Vous avez déclaré, en tant que secrétaire d’Etat aux droits des femmes, être « contre le voile à l’université ». Indépendamment de l’inactualité nauséabonde d’une telle prise de position, comment pouvez-vous, « au nom des droits des femmes », vous exprimer contre la liberté et l’égalité entre toutes les femmes ? Comment pouvez-vous considérer qu’il serait pertinent dans ce cadre d’exposer une partie des étudiantes aux rappels à l’ordre des instances dirigeantes des universités ou de quelques mandarins en mal de « mission civilisatrice », pourvus d’un droit discrétionnaire à exclure et à réglementer un droit de cité inaliénable et non négociable ?
Vous acceptez ainsi d’être la porte parole – non pas des femmes – mais d’entrepreneurs de leur seule carrière politique et médiatique, pourvoyeurs de haine et de fantasme. A l’opposé d’une telle rhétorique, en tant que Secrétaire d’Etat déléguée aux droits des femmes, votre mission et votre responsabilité, si vous souhaitez vous intéresser à l’université, seraient pourtant des plus nobles mais aussi des plus considérables : depuis des années, aucune politique publique n’a souhaité financer à hauteur de nos besoins un véritable plan national de lutte contre le harcèlement sexuel et le sexisme à l’université, aucune action efficace, pérenne, n’a visé à lutter contre les exclusions et la paupérisation des étudiantEs ou des personnels administratifs – qui sont en grande majorité des femmes, et qui assurent au jour le jour nos conditions d’études.
Vous voulez œuvrer pour le droit des femmes à l’université ? Remettez en place un service de médecine universitaire digne de ce nom à même de fournir une information et des soins notamment relatifs aux droits reproductifs toujours plus menacés par la « crise » ; assurez-vous que les services sociaux à destination des étudiantEs et des personnels ne soient pas systématiquement la première ligne budgétaire que nos présidents et CA suppriment, que des transports publics desservent nos campus dans des conditions acceptables et que des logements décents pour étudiantEs soient construits en nombre suffisant, ou même, ouvrez des crèches dans nos universités pour permettre à toutes les femmes de venir travailler, étudier et se former.

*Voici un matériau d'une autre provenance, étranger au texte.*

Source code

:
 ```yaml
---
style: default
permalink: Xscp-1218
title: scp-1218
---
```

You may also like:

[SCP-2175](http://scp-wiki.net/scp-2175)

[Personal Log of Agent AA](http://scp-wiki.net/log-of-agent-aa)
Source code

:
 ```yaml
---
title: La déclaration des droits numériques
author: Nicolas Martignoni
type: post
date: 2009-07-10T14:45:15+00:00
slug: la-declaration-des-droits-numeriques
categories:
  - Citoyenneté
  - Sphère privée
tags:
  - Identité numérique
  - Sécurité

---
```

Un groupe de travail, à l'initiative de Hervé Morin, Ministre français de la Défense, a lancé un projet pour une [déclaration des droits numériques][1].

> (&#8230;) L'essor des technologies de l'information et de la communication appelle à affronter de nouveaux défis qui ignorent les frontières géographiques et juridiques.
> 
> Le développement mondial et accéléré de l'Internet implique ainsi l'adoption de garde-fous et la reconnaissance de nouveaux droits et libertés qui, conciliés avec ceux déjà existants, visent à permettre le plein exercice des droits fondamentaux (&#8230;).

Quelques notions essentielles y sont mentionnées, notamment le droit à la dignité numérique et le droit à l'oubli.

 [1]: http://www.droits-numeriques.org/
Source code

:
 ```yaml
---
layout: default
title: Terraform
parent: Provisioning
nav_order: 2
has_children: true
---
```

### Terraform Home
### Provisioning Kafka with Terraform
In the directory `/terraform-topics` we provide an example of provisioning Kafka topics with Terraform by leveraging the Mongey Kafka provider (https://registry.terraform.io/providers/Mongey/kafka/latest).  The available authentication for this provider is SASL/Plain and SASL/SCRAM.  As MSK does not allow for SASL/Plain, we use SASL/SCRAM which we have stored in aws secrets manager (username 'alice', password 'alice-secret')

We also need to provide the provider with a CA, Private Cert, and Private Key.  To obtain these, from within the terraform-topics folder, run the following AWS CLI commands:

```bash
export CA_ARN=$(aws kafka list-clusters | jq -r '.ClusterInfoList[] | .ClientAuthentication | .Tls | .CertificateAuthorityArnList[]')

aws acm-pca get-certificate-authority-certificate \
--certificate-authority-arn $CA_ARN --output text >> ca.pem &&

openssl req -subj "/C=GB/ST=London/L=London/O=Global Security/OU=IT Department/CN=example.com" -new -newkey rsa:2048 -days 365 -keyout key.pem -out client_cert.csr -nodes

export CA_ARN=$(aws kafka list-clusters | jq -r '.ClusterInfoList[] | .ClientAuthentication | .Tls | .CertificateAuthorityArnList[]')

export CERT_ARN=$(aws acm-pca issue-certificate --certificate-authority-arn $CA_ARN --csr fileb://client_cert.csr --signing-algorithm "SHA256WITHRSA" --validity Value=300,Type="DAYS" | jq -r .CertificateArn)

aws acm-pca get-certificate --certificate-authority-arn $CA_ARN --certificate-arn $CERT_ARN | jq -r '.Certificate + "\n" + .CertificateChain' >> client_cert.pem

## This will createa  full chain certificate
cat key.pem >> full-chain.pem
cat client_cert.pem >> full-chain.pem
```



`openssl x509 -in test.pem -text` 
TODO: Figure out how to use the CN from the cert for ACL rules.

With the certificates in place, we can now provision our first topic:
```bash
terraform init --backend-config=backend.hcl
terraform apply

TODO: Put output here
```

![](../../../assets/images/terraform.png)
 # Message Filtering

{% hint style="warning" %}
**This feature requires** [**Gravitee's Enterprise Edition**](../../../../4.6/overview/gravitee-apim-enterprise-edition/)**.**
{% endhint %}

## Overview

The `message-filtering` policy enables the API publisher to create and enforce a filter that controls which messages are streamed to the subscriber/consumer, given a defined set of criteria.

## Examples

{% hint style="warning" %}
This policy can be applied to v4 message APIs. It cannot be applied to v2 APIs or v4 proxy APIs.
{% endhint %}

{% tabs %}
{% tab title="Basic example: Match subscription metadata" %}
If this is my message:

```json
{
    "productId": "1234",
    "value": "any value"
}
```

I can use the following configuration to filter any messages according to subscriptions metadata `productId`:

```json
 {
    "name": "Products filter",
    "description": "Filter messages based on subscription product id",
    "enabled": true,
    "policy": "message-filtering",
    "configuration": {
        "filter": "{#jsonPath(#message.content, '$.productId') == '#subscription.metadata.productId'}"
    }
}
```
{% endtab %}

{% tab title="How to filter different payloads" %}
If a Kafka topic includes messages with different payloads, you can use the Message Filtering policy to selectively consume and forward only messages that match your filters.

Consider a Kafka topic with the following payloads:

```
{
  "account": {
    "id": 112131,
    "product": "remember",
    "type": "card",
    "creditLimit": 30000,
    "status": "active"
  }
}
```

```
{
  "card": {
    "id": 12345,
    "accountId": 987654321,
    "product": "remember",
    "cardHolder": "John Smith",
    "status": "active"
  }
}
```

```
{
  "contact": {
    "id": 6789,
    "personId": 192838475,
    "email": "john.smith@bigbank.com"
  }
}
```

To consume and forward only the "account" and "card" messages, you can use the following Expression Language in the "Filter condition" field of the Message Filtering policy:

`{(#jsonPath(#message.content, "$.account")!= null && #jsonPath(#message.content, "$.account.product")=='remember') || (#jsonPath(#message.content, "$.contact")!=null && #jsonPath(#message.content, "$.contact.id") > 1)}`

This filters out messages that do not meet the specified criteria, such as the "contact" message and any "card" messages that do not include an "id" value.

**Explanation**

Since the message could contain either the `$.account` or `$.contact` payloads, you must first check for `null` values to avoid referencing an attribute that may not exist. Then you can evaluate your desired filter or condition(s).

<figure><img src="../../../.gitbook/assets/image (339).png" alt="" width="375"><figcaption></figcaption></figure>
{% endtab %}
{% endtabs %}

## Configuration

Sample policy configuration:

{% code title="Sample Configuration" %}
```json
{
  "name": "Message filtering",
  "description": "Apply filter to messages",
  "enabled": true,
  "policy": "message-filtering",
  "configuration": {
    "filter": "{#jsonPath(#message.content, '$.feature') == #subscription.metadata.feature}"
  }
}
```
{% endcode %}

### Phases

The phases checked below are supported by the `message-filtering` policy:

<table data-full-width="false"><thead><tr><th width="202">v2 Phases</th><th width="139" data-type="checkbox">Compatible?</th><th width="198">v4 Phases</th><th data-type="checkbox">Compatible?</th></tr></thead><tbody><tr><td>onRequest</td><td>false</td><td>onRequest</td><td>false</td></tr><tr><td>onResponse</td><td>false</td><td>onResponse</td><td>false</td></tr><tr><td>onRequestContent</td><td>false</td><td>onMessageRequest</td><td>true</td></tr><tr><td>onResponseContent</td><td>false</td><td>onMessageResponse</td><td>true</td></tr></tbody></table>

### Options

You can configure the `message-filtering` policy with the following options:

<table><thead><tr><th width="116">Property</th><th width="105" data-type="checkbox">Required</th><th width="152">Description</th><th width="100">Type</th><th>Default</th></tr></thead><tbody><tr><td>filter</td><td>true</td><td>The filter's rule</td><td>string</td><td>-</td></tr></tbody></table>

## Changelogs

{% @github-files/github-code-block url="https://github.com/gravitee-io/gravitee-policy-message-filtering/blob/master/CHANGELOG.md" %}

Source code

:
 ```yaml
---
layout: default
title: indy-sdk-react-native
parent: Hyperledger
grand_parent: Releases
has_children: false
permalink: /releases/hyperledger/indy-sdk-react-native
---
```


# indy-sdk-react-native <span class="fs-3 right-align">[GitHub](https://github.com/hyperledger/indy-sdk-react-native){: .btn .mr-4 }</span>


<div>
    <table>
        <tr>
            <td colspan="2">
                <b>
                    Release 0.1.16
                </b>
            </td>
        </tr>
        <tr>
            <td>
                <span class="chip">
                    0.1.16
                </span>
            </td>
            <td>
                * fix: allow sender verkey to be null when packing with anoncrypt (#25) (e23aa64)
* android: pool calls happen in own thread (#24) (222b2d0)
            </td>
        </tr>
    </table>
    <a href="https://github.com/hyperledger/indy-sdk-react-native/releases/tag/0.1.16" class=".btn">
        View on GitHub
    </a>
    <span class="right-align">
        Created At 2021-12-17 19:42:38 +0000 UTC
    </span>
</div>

Enfin, vous voulez discuter des droits des femmes, de liberté, d’égalité ? Des questions de genre, des droits des minorités sexuelles et raciales, des rapports sociaux tels qu’ils s’articulent aux politiques néolibérales de destruction des services publics et de privatisation des biens communs (qui transforment le savoir en marchandise par le biais de politiques que le PS relaie depuis des années) ? Venez dans nos cours et nos séminaires, dans nos départements, nos équipes de recherche, écoutez les enseignantEs, les étudiantEs, voiléEs, pas voiléEs, qui débattent, construisent ensemble une pensée critique à même de servir les connaissances qui nourriront les bibliothèques de demain comme les luttes menées en commun pour faire advenir un monde meilleur dont vous semblez avoir déjà fait le deuil.